Titanium absorbs elements like oxygen and nitrogen at these temperatures and depending on what reference you use, 800 deg F. seems to be the cutoff for keeping it argon shielded. Discoloration on titanium is not a problem by itself and is more of an indicator that there might be a problem. Because it is known that it happens in a certain sequence: straw, brown, purple, blue, dull salmon pink, grey with oxide flakes. It is part of the inspection criteria. These images show the varying levels of discoloration.
Some welding codes limit discoloration to straw color. Some welding codes allow a little blue discoloration in certain applications. Ideally the weld will be perfectly silver like the first weld shown. That should be the goal. Light straw and even brown discoloration can be acceptable if the discoloration is on the welded side. Discoloration on the penetration side of a full penetration weld means that the actual puddle was exposed to contamination from air. That’s why purge monitors should be used to verify purity of purge when welding titanium. The old school BIC lighter won’t cut it. Can I tell you a secret? It never did. Even on stainless steel 4 % oxygen would sugar a weld root and would still blow out a BIC lighter.
Tip for building a Titanium Glove box Welding Chamber...Dont! Buy a blast cabinet and convert it.
Why not build it yourself?because by the time you buy the metal, bend it, weld it , buy the gloves and fit in the plexiglass, you can spend a ton of money and time.

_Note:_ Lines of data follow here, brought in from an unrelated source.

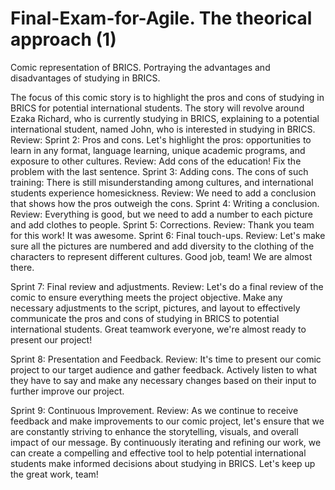 # Final-Exam-for-Agile. The theorical approach (1)
Comic representation of BRICS. Portraying the advantages and disadvantages of studying in BRICS.

The focus of this comic story is to highlight the pros and cons of studying in BRICS for potential international students. The story will revolve around Ezaka Richard, who is currently studying in BRICS, explaining to a potential international student, named John, who is interested in studying in BRICS.
Review:
Sprint 2: Pros and cons. Let's highlight the pros: opportunities to learn in any format, language learning, unique academic programs, and exposure to other cultures.
Review:
Add cons of the education! Fix the problem with the last sentence.
Sprint 3: Adding cons. The cons of such training: There is still misunderstanding among cultures, and international students experience homesickness.
Review:
We need to add a conclusion that shows how the pros outweigh the cons.
Sprint 4: Writing a conclusion.
Review:
Everything is good, but we need to add a number to each picture and add clothes to people.
Sprint 5: Corrections.
Review:
Thank you team for this work! It was awesome.
Sprint 6: Final touch-ups.
Review:
Let's make sure all the pictures are numbered and add diversity to the clothing of the characters to represent different cultures. Good job, team! We are almost there.

Sprint 7: Final review and adjustments.
Review:
Let's do a final review of the comic to ensure everything meets the project objective. Make any necessary adjustments to the script, pictures, and layout to effectively communicate the pros and cons of studying in BRICS to potential international students. Great teamwork everyone, we're almost ready to present our project!

Sprint 8: Presentation and Feedback.
Review:
It's time to present our comic project to our target audience and gather feedback. Actively listen to what they have to say and make any necessary changes based on their input to further improve our project.

Sprint 9: Continuous Improvement.
Review:
As we continue to receive feedback and make improvements to our comic project, let's ensure that we are constantly striving to enhance the storytelling, visuals, and overall impact of our message. By continuously iterating and refining our work, we can create a compelling and effective tool to help potential international students make informed decisions about studying in BRICS. Let's keep up the great work, team!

Why not just buy a blaster cabinet from Northern tool or Harbor Freight and be way ahead of the game.
all you need then is a check valve for the top and a few other modifications like a shielding gas diffuser and a grounding tab and you are good to go
You only get one shot with titanium and since you often have to use oversize homemade or non standard cups/nozzles to get adequate shielding, you better check everything out first to make sure your shielding works. A titanium disc like the one shown here comes in really handy whether you weld in a chamber or outside with oversize cups and trailing shields.
In fact it’s an excellent way to make sure your shielding gas coming out of the cup is good no matter what kind of metal you are welding. You just puddle a small area for a few seconds and then terminate the arc and hold the torch still. If you get any discoloration other than slight straw, you may not have good enough argon shielding to weld titanium or anything else. I recommend carrying one of these titanium weld test coins on your key chain. Along with being handy, Chicks dig it.What's cooler than welding titanium anyway???